ASSIGNMENT:
The answer must be a single number: how many lines in the entries below contain the word "methods".

[Stored data]
- - - - -

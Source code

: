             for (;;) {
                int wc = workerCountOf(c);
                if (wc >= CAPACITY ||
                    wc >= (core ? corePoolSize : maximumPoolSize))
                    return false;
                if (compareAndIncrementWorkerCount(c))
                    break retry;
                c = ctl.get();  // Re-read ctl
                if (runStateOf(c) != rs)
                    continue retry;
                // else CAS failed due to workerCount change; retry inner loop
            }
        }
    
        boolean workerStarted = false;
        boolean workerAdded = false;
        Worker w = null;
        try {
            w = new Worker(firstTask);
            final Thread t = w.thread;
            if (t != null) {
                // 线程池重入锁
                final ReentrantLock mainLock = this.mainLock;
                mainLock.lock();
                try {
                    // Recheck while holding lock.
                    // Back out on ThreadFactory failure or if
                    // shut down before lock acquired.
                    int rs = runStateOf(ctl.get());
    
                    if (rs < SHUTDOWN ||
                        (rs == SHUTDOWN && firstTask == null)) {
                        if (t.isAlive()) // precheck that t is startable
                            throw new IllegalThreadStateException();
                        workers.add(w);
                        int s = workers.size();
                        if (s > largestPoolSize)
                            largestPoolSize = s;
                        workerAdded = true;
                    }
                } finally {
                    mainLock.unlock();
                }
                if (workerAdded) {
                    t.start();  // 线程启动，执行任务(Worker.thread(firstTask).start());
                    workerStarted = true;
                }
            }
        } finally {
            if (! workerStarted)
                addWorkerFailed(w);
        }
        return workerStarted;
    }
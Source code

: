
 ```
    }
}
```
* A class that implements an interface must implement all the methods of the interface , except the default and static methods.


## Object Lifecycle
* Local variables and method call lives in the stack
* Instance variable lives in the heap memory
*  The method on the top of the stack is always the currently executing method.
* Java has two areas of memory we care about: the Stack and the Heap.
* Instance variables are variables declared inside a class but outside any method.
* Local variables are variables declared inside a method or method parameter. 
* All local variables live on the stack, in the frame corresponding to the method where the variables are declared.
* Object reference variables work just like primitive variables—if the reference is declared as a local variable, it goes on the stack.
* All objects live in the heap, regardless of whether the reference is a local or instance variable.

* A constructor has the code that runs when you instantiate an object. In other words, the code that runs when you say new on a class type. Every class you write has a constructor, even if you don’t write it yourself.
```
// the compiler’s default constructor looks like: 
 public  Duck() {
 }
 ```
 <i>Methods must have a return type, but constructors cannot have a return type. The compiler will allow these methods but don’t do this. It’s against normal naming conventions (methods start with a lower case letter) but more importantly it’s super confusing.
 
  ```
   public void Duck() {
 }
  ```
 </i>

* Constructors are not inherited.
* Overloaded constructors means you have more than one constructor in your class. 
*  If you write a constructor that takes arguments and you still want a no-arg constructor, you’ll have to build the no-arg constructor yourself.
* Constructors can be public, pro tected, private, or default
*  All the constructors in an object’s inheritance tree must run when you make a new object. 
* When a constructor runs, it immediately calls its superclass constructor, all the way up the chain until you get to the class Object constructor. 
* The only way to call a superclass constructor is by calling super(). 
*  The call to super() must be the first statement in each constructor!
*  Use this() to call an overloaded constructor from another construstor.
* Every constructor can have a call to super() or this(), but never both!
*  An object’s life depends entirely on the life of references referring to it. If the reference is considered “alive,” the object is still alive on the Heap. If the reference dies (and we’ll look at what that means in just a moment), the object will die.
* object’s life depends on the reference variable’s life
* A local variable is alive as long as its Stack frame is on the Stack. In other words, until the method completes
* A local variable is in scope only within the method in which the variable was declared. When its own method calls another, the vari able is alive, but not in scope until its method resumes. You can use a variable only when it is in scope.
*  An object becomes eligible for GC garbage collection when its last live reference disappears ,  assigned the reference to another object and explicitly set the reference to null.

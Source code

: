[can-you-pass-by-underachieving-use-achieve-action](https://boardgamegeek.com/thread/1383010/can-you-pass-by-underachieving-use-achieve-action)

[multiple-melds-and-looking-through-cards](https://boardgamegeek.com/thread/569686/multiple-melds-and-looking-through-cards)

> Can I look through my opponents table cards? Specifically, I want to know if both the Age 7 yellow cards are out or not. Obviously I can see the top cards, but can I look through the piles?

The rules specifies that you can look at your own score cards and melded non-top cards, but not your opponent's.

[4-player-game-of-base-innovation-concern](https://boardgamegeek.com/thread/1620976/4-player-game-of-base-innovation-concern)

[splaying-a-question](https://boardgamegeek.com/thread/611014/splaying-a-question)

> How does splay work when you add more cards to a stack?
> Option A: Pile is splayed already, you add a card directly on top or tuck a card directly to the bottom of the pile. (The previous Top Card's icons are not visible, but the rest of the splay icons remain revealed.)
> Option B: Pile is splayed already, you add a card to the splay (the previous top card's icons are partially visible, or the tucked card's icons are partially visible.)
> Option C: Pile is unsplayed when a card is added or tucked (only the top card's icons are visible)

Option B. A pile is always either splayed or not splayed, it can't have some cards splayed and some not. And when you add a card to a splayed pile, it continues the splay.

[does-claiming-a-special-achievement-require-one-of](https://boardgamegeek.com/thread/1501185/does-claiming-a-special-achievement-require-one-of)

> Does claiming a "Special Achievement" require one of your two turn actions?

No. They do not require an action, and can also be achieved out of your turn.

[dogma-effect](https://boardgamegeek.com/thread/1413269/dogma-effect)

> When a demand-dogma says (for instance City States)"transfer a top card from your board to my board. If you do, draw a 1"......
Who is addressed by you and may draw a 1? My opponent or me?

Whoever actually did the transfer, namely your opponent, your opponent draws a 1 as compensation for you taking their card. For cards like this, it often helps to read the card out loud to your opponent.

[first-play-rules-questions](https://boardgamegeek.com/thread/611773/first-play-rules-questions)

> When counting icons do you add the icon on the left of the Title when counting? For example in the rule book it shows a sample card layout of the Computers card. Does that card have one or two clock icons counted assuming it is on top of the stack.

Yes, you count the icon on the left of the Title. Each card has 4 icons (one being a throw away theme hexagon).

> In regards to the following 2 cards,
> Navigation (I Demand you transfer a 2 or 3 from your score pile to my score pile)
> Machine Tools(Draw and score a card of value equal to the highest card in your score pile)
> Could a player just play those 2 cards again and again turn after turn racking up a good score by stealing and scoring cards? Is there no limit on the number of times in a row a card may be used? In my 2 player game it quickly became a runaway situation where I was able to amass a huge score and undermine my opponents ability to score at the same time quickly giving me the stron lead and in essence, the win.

- - - - -

EXERCISE ANSWER:
2